Postautor: oramge » 2017-03-14, 20:49
Niestety tak się zdarza, i młodym, i starszym nauczycielom coraz częściej. Upatrzą sobie "ofiarę" zwierają szyki i do ataku. I przez jakiś czas można żyć cudzym życiem byle nie swoim. Nie ma jednej metody jak sobie z tym poradzić. Każda sytuacja jest inna. Ważne jest to, jak zachowuje się dyrektor. Zarzuca Ci jakieś uchybienia, żąda wyjaśnień, doradza, wspiera czy boi się o własny tyłek i to, co o nim mówią. Byle się nie narazić opinii i OP. A koleżanki? Chwilowo mają spokój? Zgadłam?
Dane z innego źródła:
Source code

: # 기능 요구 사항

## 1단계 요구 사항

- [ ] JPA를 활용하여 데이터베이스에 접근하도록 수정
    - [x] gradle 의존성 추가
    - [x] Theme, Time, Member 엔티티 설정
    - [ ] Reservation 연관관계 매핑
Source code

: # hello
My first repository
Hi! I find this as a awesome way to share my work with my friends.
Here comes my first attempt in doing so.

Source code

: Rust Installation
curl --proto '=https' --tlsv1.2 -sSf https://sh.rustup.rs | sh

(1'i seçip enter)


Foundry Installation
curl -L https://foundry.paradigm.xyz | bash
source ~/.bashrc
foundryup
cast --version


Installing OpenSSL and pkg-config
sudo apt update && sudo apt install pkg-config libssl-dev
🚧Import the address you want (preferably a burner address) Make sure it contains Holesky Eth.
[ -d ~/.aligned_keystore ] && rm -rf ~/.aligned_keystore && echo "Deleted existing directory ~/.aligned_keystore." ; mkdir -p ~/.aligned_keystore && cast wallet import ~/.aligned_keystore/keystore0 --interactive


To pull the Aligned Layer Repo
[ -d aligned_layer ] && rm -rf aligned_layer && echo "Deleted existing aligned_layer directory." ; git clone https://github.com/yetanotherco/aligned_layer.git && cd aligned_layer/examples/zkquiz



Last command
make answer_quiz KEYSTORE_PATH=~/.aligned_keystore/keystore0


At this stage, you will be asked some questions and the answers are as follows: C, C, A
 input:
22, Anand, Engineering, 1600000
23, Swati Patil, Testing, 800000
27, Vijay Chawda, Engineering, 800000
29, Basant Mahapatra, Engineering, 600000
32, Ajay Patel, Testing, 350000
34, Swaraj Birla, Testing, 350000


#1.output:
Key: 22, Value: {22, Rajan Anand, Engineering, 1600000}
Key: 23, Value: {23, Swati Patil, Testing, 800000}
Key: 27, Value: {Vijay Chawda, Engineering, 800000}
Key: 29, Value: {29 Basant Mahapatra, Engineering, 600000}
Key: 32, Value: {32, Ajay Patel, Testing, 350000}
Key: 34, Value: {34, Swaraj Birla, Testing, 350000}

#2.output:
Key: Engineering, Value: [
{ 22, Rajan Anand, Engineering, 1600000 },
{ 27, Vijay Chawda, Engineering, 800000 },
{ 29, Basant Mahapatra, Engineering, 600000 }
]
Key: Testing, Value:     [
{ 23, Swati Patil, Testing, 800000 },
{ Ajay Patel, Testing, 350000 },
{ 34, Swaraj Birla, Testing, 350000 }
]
Udzielanie pomocy osobie na forum jest dość ryzykowne i obarczone wysokim prawdopodobieństwem nieskuteczności. Jeden i ten sam komunikat wypowiedziany przez 10 różnych osób w tej samej sytuacji może odnieść 10 różnych skutków. Każdy ma inny tembr głosu, mimikę, budowę, postawę, strój ... doświadczenie życiowe, umiejętności komunikacyjne.. , stąd to co było skuteczne w wykonaniu A, może pogrążyć B.
Ważne jest co Ty do tej pory zrobiłaś?